Je me retourne, un peu honteuse, et fais de nouveau face au jeune indien. Légèrement calmée, je lui dis juste :
« Tout ça n’est qu’un stupide malentendu. S’il te plait Paul, si tu apprends quelque chose de nouveau, appel moi. Je t’en pris. » J’essaie en un regard insistant de lui faire comprendre que mes sentiments sont sincères, et de récolter par la même occasion un accord honnête. En réponse, il acquiesce, il semble convaincu.

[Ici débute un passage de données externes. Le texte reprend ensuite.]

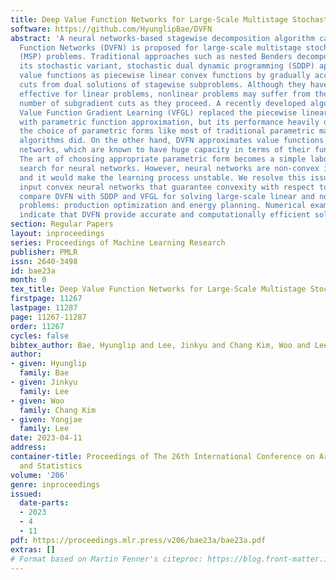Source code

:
 ```yaml
---
title: Deep Value Function Networks for Large-Scale Multistage Stochastic Programs
software: https://github.com/HyunglipBae/DVFN
abstract: 'A neural networks-based stagewise decomposition algorithm called Deep Value
  Function Networks (DVFN) is proposed for large-scale multistage stochastic programming
  (MSP) problems. Traditional approaches such as nested Benders decomposition and
  its stochastic variant, stochastic dual dynamic programming (SDDP) approximates
  value functions as piecewise linear convex functions by gradually accumulating subgradient
  cuts from dual solutions of stagewise subproblems. Although they have been proven
  effective for linear problems, nonlinear problems may suffer from the increasing
  number of subgradient cuts as they proceed. A recently developed algorithm called
  Value Function Gradient Learning (VFGL) replaced the piecewise linear approximation
  with parametric function approximation, but its performance heavily depends upon
  the choice of parametric forms like most of traditional parametric machine learning
  algorithms did. On the other hand, DVFN approximates value functions using neural
  networks, which are known to have huge capacity in terms of their functional representations.
  The art of choosing appropriate parametric form becomes a simple labor of hyperparameter
  search for neural networks. However, neural networks are non-convex in general,
  and it would make the learning process unstable. We resolve this issue by using
  input convex neural networks that guarantee convexity with respect to inputs. We
  compare DVFN with SDDP and VFGL for solving large-scale linear and nonlinear MSP
  problems: production optimization and energy planning. Numerical examples clearly
  indicate that DVFN provide accurate and computationally efficient solutions.'
section: Regular Papers
layout: inproceedings
series: Proceedings of Machine Learning Research
publisher: PMLR
issn: 2640-3498
id: bae23a
month: 0
tex_title: Deep Value Function Networks for Large-Scale Multistage Stochastic Programs
firstpage: 11267
lastpage: 11287
page: 11267-11287
order: 11267
cycles: false
bibtex_author: Bae, Hyunglip and Lee, Jinkyu and Chang Kim, Woo and Lee, Yongjae
author:
- given: Hyunglip
  family: Bae
- given: Jinkyu
  family: Lee
- given: Woo
  family: Chang Kim
- given: Yongjae
  family: Lee
date: 2023-04-11
address:
container-title: Proceedings of The 26th International Conference on Artificial Intelligence
  and Statistics
volume: '206'
genre: inproceedings
issued:
  date-parts:
  - 2023
  - 4
  - 11
pdf: https://proceedings.mlr.press/v206/bae23a/bae23a.pdf
extras: []
# Format based on Martin Fenner's citeproc: https://blog.front-matter.io/posts/citeproc-yaml-for-bibliographies/
---
```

Je regarde autour de moi, comme désorientée, fait un petit signe de la tête à Billy qui n’a rien manqué de mes aveux et semble un peu moins fâché, puis me retourne vers la camionnette.
Plus rien ne me retiens ici, et je commence à me sentir mal, profondément dérangée par l’absence de Jake, par sa fuite.

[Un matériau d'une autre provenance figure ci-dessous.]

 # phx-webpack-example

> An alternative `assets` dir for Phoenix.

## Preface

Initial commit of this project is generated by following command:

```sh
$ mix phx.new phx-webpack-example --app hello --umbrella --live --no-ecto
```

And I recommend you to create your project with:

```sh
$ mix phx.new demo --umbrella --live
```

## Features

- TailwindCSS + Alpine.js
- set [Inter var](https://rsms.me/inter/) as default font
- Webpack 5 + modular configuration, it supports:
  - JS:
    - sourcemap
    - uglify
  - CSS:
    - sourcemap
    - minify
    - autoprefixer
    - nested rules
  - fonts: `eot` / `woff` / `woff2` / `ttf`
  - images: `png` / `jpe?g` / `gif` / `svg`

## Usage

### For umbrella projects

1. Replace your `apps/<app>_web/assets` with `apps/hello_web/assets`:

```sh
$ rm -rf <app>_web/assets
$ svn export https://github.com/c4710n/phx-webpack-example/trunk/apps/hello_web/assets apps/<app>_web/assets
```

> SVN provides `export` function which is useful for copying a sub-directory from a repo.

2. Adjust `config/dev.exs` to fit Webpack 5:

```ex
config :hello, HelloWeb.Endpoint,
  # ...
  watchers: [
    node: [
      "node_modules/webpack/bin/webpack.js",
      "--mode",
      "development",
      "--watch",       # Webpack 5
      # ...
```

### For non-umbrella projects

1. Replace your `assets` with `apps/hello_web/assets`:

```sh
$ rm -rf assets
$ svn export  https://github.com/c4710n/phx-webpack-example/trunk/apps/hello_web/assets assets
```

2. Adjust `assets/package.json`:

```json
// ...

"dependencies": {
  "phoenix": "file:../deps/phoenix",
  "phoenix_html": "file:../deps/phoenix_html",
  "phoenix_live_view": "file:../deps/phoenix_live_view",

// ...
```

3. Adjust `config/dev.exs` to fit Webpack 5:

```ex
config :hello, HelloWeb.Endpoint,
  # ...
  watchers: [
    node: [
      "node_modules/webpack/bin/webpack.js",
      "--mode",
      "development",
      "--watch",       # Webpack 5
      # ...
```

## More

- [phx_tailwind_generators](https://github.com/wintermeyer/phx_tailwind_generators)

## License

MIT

Je quitte la réserve dans une précipitation inutile et dès que la forêt m’entoure, je sens nettement l’angoisse monter en moi. Un sentiment de déjà-vu me fait frissonner.

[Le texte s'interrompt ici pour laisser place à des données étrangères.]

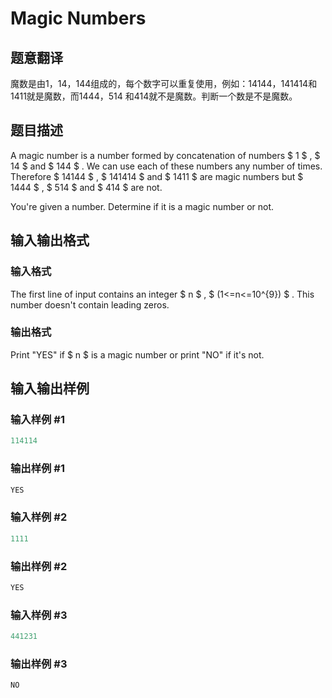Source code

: # Magic Numbers

## 题意翻译

魔数是由1，14，144组成的，每个数字可以重复使用，例如：14144，141414和1411就是魔数，而1444，514 和414就不是魔数。判断一个数是不是魔数。

## 题目描述

A magic number is a number formed by concatenation of numbers $ 1 $ , $ 14 $ and $ 144 $ . We can use each of these numbers any number of times. Therefore $ 14144 $ , $ 141414 $ and $ 1411 $ are magic numbers but $ 1444 $ , $ 514 $ and $ 414 $ are not.

You're given a number. Determine if it is a magic number or not.

## 输入输出格式

### 输入格式

The first line of input contains an integer $ n $ , $ (1<=n<=10^{9}) $ . This number doesn't contain leading zeros.

### 输出格式

Print "YES" if $ n $ is a magic number or print "NO" if it's not.

## 输入输出样例

### 输入样例 #1

```cpp
114114

```
### 输出样例 #1

```cpp
YES

```
### 输入样例 #2

```cpp
1111

```
### 输出样例 #2

```cpp
YES

```
### 输入样例 #3

```cpp
441231

```
### 输出样例 #3

```cpp
NO

```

Il est parti lui aussi. Il m’a quittée, comme Edward avant lui.
Cette constatation me fait monter les larmes aux yeux et l’angoisse de me retrouvée une fois de plus seule dans cette ville sinistre, abandonnée par celui que j’aime, me sert de plus en plus la gorge.
Je tente de refouler les pleurs en hoquetant. Il ne faut pas que je me laisse aller.
Je dois me contrôler, Jake va bien finir par revenir. Avec Sam et Embry j’en suis sûre. Peut être même dès ce soir. Il sera là et tout s’arrangera.
Je fais du mieux que je peux pour éloigner les centaines de questions et d’hypothèses qui martèlent mon esprit (Où est-il ? Que fait-il ? Et s’il ne revenait pas ?) et la sensation de confinement que je ressent soudain sur la petite route entourée par la masse verdâtre et lugubre que forme la forêt, assombrie par le brouillard épais.
J’accélère un bond coup, pour avoir ne serait-ce que l’impression d’échapper à cette atmosphère écrasante - même si cette route ne me conduit que chez moi.
*
J’arrive plus vite que d’habitude à la maison, vide, et heureusement car la faim me tiraille l’estomac.
Je passe par la cuisine et me prépare rapidement une collation – petits pains toastés et fromage- avant de rejoindre le salon. Je considère mon sac, abandonné en entrant sur une chaise, pensant un instant à faire mes devoirs pour mes changer les idées. Non je n’ai vraiment pas la tête à ça. A la place, je m’assois sur le canapé, près du téléphone, et j’allume la télévision.
Je glisse doucement dans une léthargie sédative devant les images défilant sur l’écran.